I remember firing an email off to my then-girlfriend, now-wife when they announced that the magazine was closing. I was heartbroken. Honestly -- I looked forward to getting GFW in the mail each month, and I read it cover to cover. After listening to the podcast for so long, I was to the point where I could recognize each writer's style without hitting the byline (except for Ryan, since his reviews were more than 45 minutes of silence and two "What the hell?" sentences). Losing that magazine, that actual physical product, was very depressing. I was not surprised to see Jeff leave for EA, Shawn for 2K Boston, and Sean for Blizzard very quickly. 1up's great purge got rid of Ryan, thus completing the removal of all five editors, with Darren having left some months prior.
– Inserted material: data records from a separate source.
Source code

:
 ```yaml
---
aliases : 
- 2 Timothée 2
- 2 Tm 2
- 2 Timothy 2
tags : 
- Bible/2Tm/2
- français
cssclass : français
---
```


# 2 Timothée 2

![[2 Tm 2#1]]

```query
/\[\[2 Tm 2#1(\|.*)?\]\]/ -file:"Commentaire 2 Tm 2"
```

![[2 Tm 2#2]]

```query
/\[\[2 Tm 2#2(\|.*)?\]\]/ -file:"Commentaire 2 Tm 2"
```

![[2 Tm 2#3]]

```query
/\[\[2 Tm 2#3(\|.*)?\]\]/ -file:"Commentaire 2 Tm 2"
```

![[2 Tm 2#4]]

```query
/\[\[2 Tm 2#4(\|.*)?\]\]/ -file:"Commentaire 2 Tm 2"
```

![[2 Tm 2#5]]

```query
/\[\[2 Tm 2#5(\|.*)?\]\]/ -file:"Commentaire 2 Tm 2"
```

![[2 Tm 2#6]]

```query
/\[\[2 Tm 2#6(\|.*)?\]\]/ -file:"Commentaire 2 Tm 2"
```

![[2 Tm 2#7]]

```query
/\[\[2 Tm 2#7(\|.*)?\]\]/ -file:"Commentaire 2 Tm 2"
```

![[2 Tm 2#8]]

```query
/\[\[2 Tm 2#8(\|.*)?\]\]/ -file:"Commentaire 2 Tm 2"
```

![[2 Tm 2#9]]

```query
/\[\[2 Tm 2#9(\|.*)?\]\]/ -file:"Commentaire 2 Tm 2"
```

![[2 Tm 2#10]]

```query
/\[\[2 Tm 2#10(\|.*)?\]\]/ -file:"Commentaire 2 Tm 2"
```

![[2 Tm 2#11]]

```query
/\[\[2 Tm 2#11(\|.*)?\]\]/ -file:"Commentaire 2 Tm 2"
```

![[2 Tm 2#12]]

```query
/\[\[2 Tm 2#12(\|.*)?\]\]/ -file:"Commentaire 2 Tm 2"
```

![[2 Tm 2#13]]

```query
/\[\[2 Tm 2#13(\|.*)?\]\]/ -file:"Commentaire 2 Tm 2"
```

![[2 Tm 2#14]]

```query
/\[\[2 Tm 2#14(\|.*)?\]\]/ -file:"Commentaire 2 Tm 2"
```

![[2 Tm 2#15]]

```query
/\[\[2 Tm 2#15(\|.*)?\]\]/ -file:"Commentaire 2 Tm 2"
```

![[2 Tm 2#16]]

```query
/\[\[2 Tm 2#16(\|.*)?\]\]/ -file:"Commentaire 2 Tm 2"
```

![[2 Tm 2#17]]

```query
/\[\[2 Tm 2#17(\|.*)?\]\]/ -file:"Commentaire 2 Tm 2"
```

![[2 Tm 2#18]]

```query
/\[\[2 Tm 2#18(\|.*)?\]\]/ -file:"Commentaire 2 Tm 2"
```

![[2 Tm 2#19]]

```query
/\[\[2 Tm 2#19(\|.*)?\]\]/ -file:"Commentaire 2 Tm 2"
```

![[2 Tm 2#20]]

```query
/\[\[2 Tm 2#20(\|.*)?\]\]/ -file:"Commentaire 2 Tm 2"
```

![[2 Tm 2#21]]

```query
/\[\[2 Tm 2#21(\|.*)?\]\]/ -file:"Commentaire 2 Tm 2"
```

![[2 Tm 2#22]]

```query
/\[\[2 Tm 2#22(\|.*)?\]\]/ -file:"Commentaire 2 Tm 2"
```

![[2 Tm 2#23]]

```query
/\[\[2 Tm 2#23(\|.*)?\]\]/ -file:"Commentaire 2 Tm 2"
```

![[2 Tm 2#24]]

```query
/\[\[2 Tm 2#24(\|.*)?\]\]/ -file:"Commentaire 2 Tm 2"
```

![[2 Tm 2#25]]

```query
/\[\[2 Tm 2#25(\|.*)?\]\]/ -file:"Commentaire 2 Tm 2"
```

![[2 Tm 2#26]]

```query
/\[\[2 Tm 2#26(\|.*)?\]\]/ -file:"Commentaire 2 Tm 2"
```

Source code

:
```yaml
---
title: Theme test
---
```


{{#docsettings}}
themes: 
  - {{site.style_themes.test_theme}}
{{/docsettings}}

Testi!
I'm listening to the old GFW Radios and reading the old magazines lately, and there's a bittersweet quality to it. It's as great as it ever was, but it's looking back at a time that won't exist again. But that's not so much about GFW as it is about me.

The year that The Legend of Zelda: Ocarina of Time came out, I got one of the first-run printings, with the gold cartridge and the t-shirt and everything. But it was a Christmas present, and the game came out in September, so I couldn't play it until Christmas. In my family, we opened our presents on Christmas morning, but we could do two on Christmas Eve. My mother knew which present I wanted to get that night, as I'd been going nuts about it for weeks, so she wrapped everything in those shirt-size boxes and padded them with tissue paper. I selected my first present and got a sweater, I think, I can't recall, it wasn't important. Now that I had a box, the experiment could begin. I went back into my room and got WCW/NWO World Tour out of my N64, grabbed the game box for it, and came back into the living room. I put it in the shirt box, packed tissue paper around it, and began a careful process of lifting my presents, judging weight, listening for the sound shaking it made, gauging the differences when they were moved, and so on. This took about ten minutes before I was satisfied with my decision, and I opened the present to find Ocarina of Time. My mother thought I was nuts. I played the game until three in the morning.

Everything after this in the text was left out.